◆ Required work
Retype only the lines at the head of the records, first through the one with "## Mes connaissances", exactly as written.

━━━━━━

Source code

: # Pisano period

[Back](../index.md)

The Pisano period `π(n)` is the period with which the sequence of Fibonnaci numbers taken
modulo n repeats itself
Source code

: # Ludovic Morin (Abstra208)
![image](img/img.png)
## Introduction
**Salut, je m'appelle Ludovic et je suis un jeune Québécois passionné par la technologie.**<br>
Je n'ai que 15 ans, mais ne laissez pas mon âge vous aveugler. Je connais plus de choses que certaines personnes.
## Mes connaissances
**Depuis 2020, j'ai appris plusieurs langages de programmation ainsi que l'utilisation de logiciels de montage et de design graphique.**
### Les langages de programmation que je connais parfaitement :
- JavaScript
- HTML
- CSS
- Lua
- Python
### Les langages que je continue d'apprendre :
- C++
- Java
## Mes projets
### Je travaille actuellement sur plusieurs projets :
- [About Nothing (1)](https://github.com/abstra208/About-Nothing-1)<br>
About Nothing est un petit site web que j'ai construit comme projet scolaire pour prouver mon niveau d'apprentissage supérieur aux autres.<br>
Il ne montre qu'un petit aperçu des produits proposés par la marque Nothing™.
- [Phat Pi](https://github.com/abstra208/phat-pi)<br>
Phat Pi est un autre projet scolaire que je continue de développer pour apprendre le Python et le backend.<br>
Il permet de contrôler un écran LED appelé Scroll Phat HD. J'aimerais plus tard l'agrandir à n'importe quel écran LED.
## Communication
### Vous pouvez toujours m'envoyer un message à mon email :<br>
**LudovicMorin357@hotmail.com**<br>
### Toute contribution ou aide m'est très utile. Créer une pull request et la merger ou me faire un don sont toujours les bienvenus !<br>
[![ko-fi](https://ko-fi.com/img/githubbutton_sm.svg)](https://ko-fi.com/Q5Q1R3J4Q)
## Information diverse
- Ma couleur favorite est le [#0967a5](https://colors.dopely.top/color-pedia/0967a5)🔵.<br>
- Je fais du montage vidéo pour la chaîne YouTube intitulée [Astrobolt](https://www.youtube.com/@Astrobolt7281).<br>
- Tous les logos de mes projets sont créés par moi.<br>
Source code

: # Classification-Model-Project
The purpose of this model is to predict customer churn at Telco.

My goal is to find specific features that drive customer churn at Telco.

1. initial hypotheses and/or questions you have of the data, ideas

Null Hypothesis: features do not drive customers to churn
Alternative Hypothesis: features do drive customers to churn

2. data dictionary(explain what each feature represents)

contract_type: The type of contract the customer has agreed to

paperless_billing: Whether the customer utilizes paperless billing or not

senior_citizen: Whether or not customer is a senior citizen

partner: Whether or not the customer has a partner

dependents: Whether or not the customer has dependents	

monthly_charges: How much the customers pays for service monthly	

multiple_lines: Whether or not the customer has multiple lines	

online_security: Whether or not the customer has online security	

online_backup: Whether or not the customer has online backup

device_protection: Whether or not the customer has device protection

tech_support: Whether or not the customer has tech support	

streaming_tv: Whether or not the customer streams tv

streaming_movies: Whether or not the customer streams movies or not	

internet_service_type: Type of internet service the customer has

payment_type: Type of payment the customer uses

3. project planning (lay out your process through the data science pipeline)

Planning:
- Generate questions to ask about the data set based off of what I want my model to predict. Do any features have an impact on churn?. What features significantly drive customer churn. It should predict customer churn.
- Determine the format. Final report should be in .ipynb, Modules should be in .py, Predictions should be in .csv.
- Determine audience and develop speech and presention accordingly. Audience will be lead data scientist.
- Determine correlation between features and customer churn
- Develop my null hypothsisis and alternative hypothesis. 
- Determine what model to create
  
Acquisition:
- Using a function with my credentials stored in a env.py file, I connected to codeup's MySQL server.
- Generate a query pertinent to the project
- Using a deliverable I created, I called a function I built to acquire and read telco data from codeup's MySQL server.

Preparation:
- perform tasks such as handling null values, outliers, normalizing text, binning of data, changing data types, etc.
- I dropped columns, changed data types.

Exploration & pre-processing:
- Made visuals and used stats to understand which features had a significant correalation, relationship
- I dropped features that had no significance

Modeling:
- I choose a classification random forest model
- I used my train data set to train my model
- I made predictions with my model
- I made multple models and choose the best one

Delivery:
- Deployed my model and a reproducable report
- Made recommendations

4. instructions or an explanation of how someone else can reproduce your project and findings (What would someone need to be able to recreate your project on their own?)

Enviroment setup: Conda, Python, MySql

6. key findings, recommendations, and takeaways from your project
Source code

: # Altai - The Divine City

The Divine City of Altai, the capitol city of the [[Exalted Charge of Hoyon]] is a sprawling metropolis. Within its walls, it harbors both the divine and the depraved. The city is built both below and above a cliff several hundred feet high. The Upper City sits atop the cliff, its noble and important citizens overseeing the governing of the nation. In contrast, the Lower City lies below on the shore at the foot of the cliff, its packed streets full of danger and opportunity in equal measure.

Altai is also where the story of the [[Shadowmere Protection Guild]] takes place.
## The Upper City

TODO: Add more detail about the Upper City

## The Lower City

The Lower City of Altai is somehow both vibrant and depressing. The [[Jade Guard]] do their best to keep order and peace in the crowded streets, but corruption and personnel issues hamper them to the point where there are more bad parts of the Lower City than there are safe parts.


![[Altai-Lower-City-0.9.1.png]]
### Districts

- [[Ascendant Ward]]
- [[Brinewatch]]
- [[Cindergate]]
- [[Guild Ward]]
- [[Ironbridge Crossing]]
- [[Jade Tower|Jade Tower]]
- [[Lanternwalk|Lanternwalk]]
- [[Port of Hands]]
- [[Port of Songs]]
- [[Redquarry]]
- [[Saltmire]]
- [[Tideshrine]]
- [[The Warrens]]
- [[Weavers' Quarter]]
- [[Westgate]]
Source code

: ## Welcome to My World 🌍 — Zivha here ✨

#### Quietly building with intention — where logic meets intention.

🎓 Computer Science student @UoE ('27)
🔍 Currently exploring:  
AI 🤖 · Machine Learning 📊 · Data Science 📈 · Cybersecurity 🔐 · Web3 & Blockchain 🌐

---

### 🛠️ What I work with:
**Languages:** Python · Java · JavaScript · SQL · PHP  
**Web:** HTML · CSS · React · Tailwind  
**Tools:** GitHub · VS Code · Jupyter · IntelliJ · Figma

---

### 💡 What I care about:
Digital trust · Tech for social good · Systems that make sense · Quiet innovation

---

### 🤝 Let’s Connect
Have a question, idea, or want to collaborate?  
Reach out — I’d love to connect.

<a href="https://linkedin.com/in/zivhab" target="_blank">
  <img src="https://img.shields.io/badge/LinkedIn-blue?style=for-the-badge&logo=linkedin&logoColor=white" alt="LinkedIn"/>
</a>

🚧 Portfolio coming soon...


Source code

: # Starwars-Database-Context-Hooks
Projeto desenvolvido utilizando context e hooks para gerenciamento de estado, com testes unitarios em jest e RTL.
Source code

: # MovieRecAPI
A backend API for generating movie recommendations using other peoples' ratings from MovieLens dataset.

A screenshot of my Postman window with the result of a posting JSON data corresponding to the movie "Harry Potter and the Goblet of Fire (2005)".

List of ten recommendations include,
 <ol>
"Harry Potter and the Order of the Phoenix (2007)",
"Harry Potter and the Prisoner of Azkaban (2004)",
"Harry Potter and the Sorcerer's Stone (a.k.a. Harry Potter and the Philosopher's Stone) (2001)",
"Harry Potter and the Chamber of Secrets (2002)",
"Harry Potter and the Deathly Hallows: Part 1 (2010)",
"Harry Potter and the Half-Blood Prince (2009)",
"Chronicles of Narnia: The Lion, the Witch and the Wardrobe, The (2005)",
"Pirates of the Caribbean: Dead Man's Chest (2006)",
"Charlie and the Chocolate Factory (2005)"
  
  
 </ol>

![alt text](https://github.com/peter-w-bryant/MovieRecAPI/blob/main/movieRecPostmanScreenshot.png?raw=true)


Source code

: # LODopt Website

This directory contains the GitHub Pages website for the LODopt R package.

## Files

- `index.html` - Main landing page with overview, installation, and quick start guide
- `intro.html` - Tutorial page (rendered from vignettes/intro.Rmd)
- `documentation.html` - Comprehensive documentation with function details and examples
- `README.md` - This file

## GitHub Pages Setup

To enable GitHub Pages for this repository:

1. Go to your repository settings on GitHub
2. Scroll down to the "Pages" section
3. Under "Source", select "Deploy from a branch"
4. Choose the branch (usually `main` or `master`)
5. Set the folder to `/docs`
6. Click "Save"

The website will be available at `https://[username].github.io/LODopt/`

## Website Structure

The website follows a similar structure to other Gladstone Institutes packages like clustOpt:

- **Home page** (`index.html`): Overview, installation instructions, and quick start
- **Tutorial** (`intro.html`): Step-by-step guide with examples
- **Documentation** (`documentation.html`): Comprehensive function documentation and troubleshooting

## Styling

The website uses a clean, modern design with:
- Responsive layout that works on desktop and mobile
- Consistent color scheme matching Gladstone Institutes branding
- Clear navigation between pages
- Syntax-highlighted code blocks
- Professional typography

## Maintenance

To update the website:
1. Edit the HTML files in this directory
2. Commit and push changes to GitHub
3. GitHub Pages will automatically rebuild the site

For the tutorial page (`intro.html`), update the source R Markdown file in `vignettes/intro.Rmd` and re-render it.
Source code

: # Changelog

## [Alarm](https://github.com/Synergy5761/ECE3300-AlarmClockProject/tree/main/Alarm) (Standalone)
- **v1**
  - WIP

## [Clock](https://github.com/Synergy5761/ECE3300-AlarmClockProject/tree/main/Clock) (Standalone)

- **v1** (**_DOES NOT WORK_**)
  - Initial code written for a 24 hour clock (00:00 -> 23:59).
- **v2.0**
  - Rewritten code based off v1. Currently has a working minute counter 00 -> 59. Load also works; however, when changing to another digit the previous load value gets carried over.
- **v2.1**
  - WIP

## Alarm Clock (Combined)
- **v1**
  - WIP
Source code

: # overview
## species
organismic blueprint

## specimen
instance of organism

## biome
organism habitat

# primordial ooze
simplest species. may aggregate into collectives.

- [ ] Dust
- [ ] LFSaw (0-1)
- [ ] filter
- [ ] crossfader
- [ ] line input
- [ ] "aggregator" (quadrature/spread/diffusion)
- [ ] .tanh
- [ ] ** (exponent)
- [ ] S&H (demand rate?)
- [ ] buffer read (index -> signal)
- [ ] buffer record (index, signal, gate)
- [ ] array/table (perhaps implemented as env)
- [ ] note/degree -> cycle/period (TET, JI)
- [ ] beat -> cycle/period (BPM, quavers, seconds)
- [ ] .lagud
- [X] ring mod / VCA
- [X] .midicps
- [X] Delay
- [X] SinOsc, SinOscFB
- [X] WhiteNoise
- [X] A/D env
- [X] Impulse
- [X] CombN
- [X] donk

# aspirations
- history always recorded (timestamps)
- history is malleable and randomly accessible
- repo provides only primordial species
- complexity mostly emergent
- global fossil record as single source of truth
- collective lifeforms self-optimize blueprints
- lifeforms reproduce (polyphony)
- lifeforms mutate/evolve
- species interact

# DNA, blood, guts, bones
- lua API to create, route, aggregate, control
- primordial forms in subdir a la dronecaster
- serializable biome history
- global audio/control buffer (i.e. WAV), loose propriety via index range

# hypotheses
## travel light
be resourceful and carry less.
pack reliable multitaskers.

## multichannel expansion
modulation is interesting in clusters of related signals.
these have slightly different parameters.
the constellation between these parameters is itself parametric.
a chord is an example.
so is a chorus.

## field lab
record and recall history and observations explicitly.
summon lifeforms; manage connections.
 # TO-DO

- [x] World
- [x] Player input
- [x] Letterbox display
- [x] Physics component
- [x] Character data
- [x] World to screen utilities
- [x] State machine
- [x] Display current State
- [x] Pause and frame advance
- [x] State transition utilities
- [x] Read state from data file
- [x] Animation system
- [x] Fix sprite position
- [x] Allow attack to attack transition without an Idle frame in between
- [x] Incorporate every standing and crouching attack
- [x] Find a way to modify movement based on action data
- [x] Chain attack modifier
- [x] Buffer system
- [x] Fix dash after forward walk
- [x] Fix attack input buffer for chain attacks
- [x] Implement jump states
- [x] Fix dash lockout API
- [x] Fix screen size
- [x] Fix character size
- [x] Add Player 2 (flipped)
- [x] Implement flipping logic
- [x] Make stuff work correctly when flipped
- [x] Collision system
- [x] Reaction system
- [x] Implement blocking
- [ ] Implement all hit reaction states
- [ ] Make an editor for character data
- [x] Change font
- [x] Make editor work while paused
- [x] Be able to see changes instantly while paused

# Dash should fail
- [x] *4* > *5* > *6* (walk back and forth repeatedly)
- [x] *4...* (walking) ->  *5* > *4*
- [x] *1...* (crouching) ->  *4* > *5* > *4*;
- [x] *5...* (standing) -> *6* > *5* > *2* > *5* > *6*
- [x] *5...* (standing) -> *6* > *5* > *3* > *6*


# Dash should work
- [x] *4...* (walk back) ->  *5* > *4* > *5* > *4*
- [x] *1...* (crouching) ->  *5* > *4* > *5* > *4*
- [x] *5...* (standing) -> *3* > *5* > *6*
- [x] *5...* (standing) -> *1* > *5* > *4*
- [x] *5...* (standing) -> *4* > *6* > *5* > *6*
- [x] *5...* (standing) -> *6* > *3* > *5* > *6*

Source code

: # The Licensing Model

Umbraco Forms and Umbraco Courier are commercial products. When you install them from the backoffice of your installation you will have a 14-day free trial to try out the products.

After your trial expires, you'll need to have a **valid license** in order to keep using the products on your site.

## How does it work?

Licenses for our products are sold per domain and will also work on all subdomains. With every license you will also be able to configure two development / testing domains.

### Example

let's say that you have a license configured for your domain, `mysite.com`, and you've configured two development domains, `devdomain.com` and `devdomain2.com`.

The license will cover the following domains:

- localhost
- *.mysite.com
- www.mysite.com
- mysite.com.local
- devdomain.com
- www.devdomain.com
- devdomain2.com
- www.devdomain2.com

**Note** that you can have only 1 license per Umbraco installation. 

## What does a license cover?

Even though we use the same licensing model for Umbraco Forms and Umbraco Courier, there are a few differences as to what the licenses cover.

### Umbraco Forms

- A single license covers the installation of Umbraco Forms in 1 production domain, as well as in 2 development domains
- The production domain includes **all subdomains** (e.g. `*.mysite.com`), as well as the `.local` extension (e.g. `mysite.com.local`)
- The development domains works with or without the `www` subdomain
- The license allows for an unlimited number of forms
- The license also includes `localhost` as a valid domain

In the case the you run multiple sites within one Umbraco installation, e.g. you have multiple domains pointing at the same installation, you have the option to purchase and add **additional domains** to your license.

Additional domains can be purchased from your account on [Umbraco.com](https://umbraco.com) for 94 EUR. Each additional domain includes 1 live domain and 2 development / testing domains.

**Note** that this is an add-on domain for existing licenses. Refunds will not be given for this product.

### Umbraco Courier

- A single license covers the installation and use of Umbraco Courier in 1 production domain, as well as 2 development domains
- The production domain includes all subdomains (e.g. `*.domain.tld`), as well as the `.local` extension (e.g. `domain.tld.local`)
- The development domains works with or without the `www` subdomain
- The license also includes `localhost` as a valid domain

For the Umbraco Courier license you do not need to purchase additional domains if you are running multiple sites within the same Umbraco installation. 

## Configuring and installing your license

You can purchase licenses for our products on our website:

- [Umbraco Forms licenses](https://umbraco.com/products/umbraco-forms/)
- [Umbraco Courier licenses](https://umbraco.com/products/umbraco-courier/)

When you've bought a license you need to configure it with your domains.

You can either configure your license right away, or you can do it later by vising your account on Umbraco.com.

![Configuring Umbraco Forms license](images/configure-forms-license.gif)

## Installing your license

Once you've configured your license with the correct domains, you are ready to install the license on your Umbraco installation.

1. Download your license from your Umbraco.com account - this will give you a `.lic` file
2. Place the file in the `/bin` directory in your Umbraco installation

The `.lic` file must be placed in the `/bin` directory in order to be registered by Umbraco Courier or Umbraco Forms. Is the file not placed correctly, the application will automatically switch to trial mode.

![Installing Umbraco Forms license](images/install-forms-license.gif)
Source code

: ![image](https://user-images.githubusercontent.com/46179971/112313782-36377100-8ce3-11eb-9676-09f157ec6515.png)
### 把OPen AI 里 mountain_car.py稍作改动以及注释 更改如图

━━━━━━

◆ Task response
Source code

: # Pisano period

[Back](../index.md)

The Pisano period `π(n)` is the period with which the sequence of Fibonnaci numbers taken
modulo n repeats itself
Source code

: # Ludovic Morin (Abstra208)
![image](img/img.png)
## Introduction
**Salut, je m'appelle Ludovic et je suis un jeune Québécois passionné par la technologie.**<br>
Je n'ai que 15 ans, mais ne laissez pas mon âge vous aveugler. Je connais plus de choses que certaines personnes.
## Mes connaissances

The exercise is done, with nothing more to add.